Excerpted data:
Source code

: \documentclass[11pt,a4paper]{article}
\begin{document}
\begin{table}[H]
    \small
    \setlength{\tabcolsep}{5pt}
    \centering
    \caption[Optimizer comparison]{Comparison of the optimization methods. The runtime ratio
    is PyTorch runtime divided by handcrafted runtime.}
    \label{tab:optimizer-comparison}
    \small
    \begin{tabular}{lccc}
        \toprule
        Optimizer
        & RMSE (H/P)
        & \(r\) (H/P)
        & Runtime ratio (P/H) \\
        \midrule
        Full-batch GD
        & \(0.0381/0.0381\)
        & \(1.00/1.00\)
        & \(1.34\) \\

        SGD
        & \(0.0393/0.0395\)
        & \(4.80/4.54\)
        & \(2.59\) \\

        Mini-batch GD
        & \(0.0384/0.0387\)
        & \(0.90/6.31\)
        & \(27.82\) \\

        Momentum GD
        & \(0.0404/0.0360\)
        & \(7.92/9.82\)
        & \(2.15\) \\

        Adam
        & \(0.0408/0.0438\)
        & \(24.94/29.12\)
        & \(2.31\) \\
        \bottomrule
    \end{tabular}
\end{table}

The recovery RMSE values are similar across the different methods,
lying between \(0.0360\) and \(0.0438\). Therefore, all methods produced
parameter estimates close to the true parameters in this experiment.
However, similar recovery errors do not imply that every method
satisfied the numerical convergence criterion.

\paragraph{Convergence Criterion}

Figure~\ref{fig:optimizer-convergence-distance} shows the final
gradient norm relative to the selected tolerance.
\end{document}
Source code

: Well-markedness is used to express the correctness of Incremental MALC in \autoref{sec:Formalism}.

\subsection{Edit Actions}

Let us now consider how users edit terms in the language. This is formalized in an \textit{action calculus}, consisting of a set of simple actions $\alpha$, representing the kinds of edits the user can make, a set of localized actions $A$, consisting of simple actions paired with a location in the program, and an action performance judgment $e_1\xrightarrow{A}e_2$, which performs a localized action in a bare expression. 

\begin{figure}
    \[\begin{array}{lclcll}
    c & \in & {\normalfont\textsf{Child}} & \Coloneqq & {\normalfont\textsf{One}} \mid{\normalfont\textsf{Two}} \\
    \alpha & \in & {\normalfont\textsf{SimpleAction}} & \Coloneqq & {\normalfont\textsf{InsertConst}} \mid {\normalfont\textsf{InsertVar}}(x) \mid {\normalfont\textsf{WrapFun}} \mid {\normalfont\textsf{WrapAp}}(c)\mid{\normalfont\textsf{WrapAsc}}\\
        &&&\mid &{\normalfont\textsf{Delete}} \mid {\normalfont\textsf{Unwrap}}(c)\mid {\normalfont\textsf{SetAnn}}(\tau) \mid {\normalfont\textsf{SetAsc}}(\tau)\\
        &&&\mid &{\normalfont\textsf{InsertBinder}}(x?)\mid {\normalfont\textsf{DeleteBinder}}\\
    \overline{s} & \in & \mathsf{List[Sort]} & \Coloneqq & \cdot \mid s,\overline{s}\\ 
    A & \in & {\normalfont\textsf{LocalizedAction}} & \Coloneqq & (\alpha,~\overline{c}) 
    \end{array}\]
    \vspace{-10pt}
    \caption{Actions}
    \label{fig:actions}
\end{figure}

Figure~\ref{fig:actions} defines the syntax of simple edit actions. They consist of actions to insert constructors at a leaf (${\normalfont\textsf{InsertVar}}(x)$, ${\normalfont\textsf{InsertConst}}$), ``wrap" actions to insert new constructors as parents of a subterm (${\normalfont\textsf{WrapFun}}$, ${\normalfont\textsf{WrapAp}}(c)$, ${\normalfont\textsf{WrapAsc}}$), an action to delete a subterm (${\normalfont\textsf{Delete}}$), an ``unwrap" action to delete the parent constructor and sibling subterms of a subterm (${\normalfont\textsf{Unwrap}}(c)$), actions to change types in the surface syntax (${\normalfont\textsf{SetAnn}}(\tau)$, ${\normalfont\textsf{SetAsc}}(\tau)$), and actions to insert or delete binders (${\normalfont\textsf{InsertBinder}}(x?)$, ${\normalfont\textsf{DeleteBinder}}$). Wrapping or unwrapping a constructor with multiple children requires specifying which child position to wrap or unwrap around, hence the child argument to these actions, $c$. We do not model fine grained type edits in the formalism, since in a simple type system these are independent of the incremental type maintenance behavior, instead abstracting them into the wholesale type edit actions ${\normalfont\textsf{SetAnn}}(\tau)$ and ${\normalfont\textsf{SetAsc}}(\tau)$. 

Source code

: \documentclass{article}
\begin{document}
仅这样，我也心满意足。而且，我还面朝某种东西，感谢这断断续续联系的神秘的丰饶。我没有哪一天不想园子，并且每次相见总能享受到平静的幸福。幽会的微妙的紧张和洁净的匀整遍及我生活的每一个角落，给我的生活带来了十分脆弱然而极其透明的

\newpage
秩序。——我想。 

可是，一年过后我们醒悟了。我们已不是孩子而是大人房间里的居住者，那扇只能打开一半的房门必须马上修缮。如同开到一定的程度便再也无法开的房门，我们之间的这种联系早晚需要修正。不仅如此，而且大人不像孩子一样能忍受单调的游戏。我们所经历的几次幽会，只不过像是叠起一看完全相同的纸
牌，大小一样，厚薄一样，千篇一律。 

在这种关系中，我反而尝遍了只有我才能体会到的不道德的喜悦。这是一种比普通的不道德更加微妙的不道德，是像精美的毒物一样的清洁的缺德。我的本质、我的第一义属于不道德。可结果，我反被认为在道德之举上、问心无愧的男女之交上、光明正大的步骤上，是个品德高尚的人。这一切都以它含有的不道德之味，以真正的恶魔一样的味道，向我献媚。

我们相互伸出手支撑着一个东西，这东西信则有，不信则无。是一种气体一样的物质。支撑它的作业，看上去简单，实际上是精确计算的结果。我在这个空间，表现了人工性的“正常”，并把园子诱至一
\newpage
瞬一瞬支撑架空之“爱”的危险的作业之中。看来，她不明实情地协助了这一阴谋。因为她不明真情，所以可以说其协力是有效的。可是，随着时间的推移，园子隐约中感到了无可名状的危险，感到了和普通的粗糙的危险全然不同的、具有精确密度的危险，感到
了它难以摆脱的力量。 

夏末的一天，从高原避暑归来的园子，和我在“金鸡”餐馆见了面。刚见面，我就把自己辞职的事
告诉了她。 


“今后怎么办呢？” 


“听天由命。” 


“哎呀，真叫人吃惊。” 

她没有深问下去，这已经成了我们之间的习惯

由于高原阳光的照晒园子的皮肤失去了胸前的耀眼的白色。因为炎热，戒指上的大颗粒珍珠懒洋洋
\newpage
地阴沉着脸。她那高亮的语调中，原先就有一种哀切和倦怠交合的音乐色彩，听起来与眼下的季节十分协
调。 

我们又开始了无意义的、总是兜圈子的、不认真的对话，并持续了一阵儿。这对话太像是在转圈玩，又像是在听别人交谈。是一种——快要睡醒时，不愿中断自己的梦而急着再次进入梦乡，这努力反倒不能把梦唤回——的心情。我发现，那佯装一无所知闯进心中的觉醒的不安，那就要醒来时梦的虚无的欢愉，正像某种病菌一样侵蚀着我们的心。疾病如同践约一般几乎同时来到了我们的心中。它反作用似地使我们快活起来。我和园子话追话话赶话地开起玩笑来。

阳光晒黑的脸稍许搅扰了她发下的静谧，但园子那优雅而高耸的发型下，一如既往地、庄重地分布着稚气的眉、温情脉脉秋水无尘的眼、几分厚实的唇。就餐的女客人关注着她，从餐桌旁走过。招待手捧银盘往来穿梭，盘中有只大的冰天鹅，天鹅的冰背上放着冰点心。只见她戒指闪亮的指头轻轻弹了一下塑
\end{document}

Task directions: Please find each line in the records above that holds the word "ratio", and copy it.

Your response:
    \caption[Optimizer comparison]{Comparison of the optimization methods. The runtime ratio
        & Runtime ratio (P/H) \\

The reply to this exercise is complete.